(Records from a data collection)
========

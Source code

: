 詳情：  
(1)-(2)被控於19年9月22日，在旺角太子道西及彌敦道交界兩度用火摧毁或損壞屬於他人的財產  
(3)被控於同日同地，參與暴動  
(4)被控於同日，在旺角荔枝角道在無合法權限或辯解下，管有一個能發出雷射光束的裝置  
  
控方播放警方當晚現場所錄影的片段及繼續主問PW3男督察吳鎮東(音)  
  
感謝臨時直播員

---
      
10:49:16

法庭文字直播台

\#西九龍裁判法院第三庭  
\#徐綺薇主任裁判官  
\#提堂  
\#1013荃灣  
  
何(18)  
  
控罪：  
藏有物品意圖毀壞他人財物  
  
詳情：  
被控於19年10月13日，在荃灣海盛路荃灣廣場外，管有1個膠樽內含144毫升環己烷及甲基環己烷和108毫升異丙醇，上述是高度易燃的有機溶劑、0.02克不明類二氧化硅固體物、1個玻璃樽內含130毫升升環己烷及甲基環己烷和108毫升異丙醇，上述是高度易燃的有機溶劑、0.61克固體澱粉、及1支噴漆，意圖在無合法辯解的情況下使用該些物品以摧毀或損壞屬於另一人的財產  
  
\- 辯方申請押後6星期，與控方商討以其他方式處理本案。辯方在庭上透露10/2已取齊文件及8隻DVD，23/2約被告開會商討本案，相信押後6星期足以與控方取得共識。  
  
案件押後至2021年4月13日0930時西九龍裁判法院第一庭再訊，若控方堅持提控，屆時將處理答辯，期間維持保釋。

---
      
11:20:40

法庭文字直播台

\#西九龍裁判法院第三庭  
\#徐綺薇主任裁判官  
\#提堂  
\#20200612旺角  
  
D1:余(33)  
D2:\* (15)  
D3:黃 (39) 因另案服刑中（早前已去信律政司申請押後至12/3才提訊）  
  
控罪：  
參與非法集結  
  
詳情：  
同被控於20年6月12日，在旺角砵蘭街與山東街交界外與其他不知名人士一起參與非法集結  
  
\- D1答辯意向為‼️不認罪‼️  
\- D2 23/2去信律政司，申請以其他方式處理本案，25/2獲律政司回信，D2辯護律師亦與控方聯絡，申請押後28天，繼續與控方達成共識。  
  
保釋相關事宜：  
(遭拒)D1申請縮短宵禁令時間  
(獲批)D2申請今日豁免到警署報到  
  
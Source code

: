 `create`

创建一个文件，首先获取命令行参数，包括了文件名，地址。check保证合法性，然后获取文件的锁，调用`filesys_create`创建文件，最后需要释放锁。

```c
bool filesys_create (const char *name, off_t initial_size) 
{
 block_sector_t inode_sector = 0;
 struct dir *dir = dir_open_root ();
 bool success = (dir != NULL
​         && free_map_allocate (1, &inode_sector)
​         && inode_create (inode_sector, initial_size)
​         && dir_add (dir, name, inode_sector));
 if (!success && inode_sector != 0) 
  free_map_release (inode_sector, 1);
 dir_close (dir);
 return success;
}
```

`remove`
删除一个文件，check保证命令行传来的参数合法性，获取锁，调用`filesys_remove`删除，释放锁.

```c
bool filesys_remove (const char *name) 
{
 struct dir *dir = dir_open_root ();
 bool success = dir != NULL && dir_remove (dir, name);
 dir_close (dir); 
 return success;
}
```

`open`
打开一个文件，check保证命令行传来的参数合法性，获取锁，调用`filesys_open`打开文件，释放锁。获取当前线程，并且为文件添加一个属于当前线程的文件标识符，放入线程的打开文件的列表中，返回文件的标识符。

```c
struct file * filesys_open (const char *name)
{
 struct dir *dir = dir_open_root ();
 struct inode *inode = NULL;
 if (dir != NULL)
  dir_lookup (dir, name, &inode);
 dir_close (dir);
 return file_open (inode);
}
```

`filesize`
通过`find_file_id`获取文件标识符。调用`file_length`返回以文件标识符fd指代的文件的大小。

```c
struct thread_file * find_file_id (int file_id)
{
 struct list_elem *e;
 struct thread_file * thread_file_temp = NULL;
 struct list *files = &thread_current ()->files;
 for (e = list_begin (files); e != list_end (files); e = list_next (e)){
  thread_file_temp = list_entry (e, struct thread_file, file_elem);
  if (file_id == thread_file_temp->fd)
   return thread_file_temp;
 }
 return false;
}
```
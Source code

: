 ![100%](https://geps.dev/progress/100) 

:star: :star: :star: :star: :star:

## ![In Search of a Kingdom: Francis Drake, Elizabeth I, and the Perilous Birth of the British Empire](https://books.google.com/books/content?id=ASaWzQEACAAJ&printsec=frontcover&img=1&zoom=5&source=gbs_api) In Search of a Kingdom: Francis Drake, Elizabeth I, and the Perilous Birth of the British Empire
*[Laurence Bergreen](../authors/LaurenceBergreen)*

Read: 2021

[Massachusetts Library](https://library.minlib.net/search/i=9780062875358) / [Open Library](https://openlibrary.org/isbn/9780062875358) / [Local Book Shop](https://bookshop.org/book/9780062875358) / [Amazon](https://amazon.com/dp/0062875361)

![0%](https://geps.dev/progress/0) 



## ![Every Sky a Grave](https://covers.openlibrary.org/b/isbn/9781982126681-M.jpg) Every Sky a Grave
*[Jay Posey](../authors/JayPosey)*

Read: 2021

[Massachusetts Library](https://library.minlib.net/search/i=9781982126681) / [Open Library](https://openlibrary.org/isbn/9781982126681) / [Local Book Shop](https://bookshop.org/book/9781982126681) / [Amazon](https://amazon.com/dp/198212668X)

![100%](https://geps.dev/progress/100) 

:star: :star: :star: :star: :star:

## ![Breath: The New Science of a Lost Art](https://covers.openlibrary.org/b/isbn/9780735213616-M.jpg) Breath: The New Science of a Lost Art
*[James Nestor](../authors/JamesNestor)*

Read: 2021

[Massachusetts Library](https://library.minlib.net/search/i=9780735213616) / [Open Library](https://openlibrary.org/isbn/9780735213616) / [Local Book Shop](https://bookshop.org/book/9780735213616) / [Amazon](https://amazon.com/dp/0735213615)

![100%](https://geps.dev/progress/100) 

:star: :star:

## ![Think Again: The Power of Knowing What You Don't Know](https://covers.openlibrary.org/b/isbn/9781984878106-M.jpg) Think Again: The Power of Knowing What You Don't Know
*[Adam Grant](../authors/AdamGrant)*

========

*WORK TO BE COMPLETED*: Could you output every record above exactly as written?

*EXERCISE RESULT*:
Source code

: 詳情：  
(1)-(2)被控於19年9月22日，在旺角太子道西及彌敦道交界兩度用火摧毁或損壞屬於他人的財產  
(3)被控於同日同地，參與暴動  
(4)被控於同日，在旺角荔枝角道在無合法權限或辯解下，管有一個能發出雷射光束的裝置  
  
控方播放警方當晚現場所錄影的片段及繼續主問PW3男督察吳鎮東(音)  
  
感謝臨時直播員

---
      
10:49:16

法庭文字直播台

\#西九龍裁判法院第三庭  
\#徐綺薇主任裁判官  
\#提堂  
\#1013荃灣  
  
何(18)  
  
控罪：  
藏有物品意圖毀壞他人財物  
  
詳情：  
被控於19年10月13日，在荃灣海盛路荃灣廣場外，管有1個膠樽內含144毫升環己烷及甲基環己烷和108毫升異丙醇，上述是高度易燃的有機溶劑、0.02克不明類二氧化硅固體物、1個玻璃樽內含130毫升升環己烷及甲基環己烷和108毫升異丙醇，上述是高度易燃的有機溶劑、0.61克固體澱粉、及1支噴漆，意圖在無合法辯解的情況下使用該些物品以摧毀或損壞屬於另一人的財產  
  
\- 辯方申請押後6星期，與控方商討以其他方式處理本案。辯方在庭上透露10/2已取齊文件及8隻DVD，23/2約被告開會商討本案，相信押後6星期足以與控方取得共識。  
  
案件押後至2021年4月13日0930時西九龍裁判法院第一庭再訊，若控方堅持提控，屆時將處理答辯，期間維持保釋。

---
      
11:20:40

法庭文字直播台

\#西九龍裁判法院第三庭  
\#徐綺薇主任裁判官  
\#提堂  
\#20200612旺角  
  
D1:余(33)  
D2:\* (15)  
D3:黃 (39) 因另案服刑中（早前已去信律政司申請押後至12/3才提訊）  
  
控罪：  
參與非法集結  
  
詳情：  
同被控於20年6月12日，在旺角砵蘭街與山東街交界外與其他不知名人士一起參與非法集結  
  
\- D1答辯意向為‼️不認罪‼️  
\- D2 23/2去信律政司，申請以其他方式處理本案，25/2獲律政司回信，D2辯護律師亦與控方聯絡，申請押後28天，繼續與控方達成共識。  
  
保釋相關事宜：  
(遭拒)D1申請縮短宵禁令時間  
(獲批)D2申請今日豁免到警署報到  
  
Source code

: `create`

创建一个文件，首先获取命令行参数，包括了文件名，地址。check保证合法性，然后获取文件的锁，调用`filesys_create`创建文件，最后需要释放锁。

```c
bool filesys_create (const char *name, off_t initial_size) 
{
 block_sector_t inode_sector = 0;
 struct dir *dir = dir_open_root ();
 bool success = (dir != NULL
​         && free_map_allocate (1, &inode_sector)
​         && inode_create (inode_sector, initial_size)
​         && dir_add (dir, name, inode_sector));
 if (!success && inode_sector != 0) 
  free_map_release (inode_sector, 1);
 dir_close (dir);
 return success;
}
```

`remove`
删除一个文件，check保证命令行传来的参数合法性，获取锁，调用`filesys_remove`删除，释放锁.

```c
bool filesys_remove (const char *name) 
{
 struct dir *dir = dir_open_root ();
 bool success = dir != NULL && dir_remove (dir, name);
 dir_close (dir); 
 return success;
}
```

`open`
打开一个文件，check保证命令行传来的参数合法性，获取锁，调用`filesys_open`打开文件，释放锁。获取当前线程，并且为文件添加一个属于当前线程的文件标识符，放入线程的打开文件的列表中，返回文件的标识符。

```c
struct file * filesys_open (const char *name)
{
 struct dir *dir = dir_open_root ();
 struct inode *inode = NULL;
 if (dir != NULL)
  dir_lookup (dir, name, &inode);
 dir_close (dir);
 return file_open (inode);
}
```

`filesize`
通过`find_file_id`获取文件标识符。调用`file_length`返回以文件标识符fd指代的文件的大小。

```c
struct thread_file * find_file_id (int file_id)
{
 struct list_elem *e;
 struct thread_file * thread_file_temp = NULL;
 struct list *files = &thread_current ()->files;
 for (e = list_begin (files); e != list_end (files); e = list_next (e)){
  thread_file_temp = list_entry (e, struct thread_file, file_elem);
  if (file_id == thread_file_temp->fd)
   return thread_file_temp;
 }
 return false;
}
```
Source code

: ![100%](https://geps.dev/progress/100) 

:star: :star: :star: :star: :star:

## ![In Search of a Kingdom: Francis Drake, Elizabeth I, and the Perilous Birth of the British Empire](https://books.google.com/books/content?id=ASaWzQEACAAJ&printsec=frontcover&img=1&zoom=5&source=gbs_api) In Search of a Kingdom: Francis Drake, Elizabeth I, and the Perilous Birth of the British Empire
*[Laurence Bergreen](../authors/LaurenceBergreen)*

Read: 2021

[Massachusetts Library](https://library.minlib.net/search/i=9780062875358) / [Open Library](https://openlibrary.org/isbn/9780062875358) / [Local Book Shop](https://bookshop.org/book/9780062875358) / [Amazon](https://amazon.com/dp/0062875361)

![0%](https://geps.dev/progress/0) 



## ![Every Sky a Grave](https://covers.openlibrary.org/b/isbn/9781982126681-M.jpg) Every Sky a Grave
*[Jay Posey](../authors/JayPosey)*

Read: 2021

[Massachusetts Library](https://library.minlib.net/search/i=9781982126681) / [Open Library](https://openlibrary.org/isbn/9781982126681) / [Local Book Shop](https://bookshop.org/book/9781982126681) / [Amazon](https://amazon.com/dp/198212668X)

![100%](https://geps.dev/progress/100) 

:star: :star: :star: :star: :star:

## ![Breath: The New Science of a Lost Art](https://covers.openlibrary.org/b/isbn/9780735213616-M.jpg) Breath: The New Science of a Lost Art
*[James Nestor](../authors/JamesNestor)*

Read: 2021

[Massachusetts Library](https://library.minlib.net/search/i=9780735213616) / [Open Library](https://openlibrary.org/isbn/9780735213616) / [Local Book Shop](https://bookshop.org/book/9780735213616) / [Amazon](https://amazon.com/dp/0735213615)

![100%](https://geps.dev/progress/100) 

:star: :star:

## ![Think Again: The Power of Knowing What You Don't Know](https://covers.openlibrary.org/b/isbn/9781984878106-M.jpg) Think Again: The Power of Knowing What You Don't Know
*[Adam Grant](../authors/AdamGrant)*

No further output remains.